Kurz darauf ermordete der Soldat Maurice Pilorge seinen Geliebten Escudero, um ihm etwas weniger als tausend Francs zu stehlen, dann schnitt man ihm zu seinem zwanzigsten Geburtstag den Hals durch, als er gerade, Ihr erinnert euch, dem wütenden Henker eine Nase drehte.

Ein Fähnrich zur See schließlich, ein Kind noch, verriet um zu verraten: man füsilierte ihn. Zu Ehren ihrer Verbrechen schreibe ich mein Buch.

Diese wunderbare Pracht schöner und düsterer Blüten erfuhr ich nur in Bruchstücken: auf einem Zeitungsausschnitt, durch eine beiläufige Erwähnung meines Anwalts oder durch die Sträflinge, die davon sprachen, sangen – einen phantastischen Trauergesang (ein De Profundis), wie die Klagelieder, die sie abends anstimmen, oder die Stimme, die durch die Zellen dringt, und verwirrt, verzweifelt, entstellt zu mir gelangt.

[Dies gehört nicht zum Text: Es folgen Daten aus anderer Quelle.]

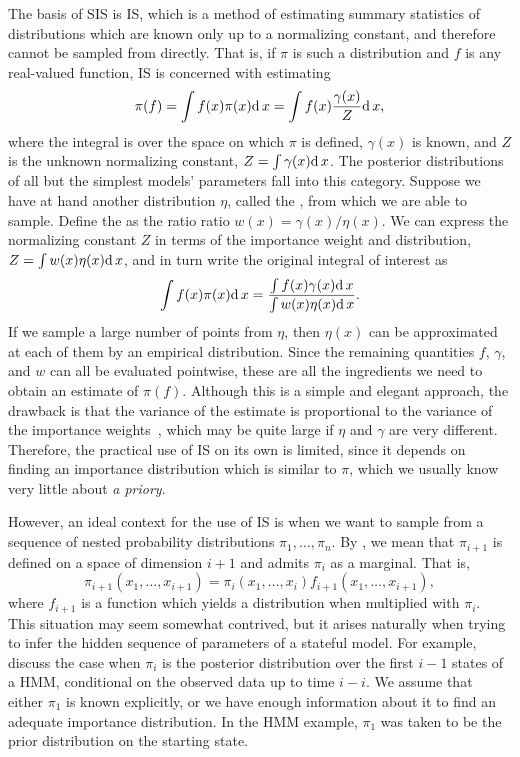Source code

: The basis of \gls{SIS} is \gls{IS}, which is a method of estimating summary
statistics of distributions which are known only up to a normalizing constant,
and therefore cannot be sampled from directly. That is, if $\pi$ is such a
distribution and $f$ is any real-valued function, \gls{IS} is concerned with
estimating
\[
  \pi(f) = \int f(x)\pi(x)\mathrm{d}\, x = \int f(x) \frac{\gamma(x)}{Z} \mathrm{d}\, x,
\]
where the integral is over the space on which $\pi$ is defined, $\gamma(x)$ is
known, and $Z$ is the unknown normalizing constant, $Z = \int \gamma(x) \mathrm{d}\, x$.
The posterior distributions of all but the simplest models' parameters fall
into this category. Suppose we have at hand another distribution $\eta$, called
the , from which we are able to sample. Define
the  as the ratio ratio $w(x) = \gamma(x)/\eta(x)$. We
can express the normalizing constant $Z$ in terms of the importance weight and
distribution, $Z = \int w(x) \eta(x) \mathrm{d}\, x$, and in turn write the original
integral of interest as
\[
  \int f(x) \pi(x) \mathrm{d}\, x = \frac{\int f(x) \gamma(x) \mathrm{d}\, x}
                               {\int w(x) \eta(x) \mathrm{d}\, x}.
\]
If we sample a large number of points from $\eta$, then $\eta(x)$ can be
approximated at each of them by an empirical distribution. Since the remaining
quantities $f$, $\gamma$, and $w$ can all be evaluated pointwise, these are all
the ingredients we need to obtain an estimate of $\pi(f)$. Although this is a
simple and elegant approach, the drawback is that the variance of the estimate
is proportional to the variance of the importance
weights~\autocite{liu2008monte}, which may be quite large if $\eta$ and
$\gamma$ are very different. Therefore, the practical use of \gls{IS} on its
own is limited, since it depends on finding an importance distribution which is
similar to $\pi$, which we usually know very little about \textit{a priory}.

However, an ideal context for the use of \gls{IS} is when we want to sample
from a sequence of nested probability distributions $\pi_1, \ldots, \pi_n$.
By , we mean that $\pi_{i+1}$ is defined on a space of dimension
$i+1$ and admits $\pi_i$ as a marginal. That is,
\[
  \pi_{i+1}(x_1, \ldots, x_{i+1}) = \pi_i(x_1, \ldots, x_i) f_{i+1}(x_1, \ldots, x_{i+1}),
\]
where $f_{i+1}$ is a function which yields a distribution when multiplied with
$\pi_i$. This situation may seem somewhat contrived, but it arises naturally
when trying to infer the hidden sequence of parameters of a stateful model. For
example, \textcite{doucet2001introduction} discuss the case when $\pi_i$ is the
posterior distribution over the first $i-1$ states of a \gls{HMM}, conditional
on the observed data up to time $i-i$. We assume that either $\pi_1$ is known
explicitly, or we have enough information about it to find an adequate
importance distribution. In the \gls{HMM} example, $\pi_1$ was taken to be the
prior distribution on the starting state.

Am Ende der Phrasen bricht sie, und dieser Sprung macht sie so sanft, als wäre sie von Engelsmusik getragen – doch davor graust mir; denn die Engel grausen mich, ich stelle sie mir so vor: weder Geist noch Materie, weiß, dunstförmig und erschreckend wie der durchsichtige Körper von Gespenstern.

[…]

Mit Hilfe meiner unbekannten Geliebten werde ich also eine Geschichte schreiben. Die dort an der Wand kleben, sind meine Helden – und ich, der Eingesperrte. Wenn Ihr weiterlest, werden die Personen, auch Divine und Culafroy, aus der Wand auf meine Seiten fallen wie welke Blätter, um meine Erzählung zu düngen. Ihr Tod – muß ich es noch sagen? Sie alle werden den Tod Weidmanns erleiden, der – als er durch das Schwurgericht von seinem erfuhr – sich begnügte, mit rheinländischem Akzent zu murmeln: „Darüber bin ich schon hinaus“ (Weidmann).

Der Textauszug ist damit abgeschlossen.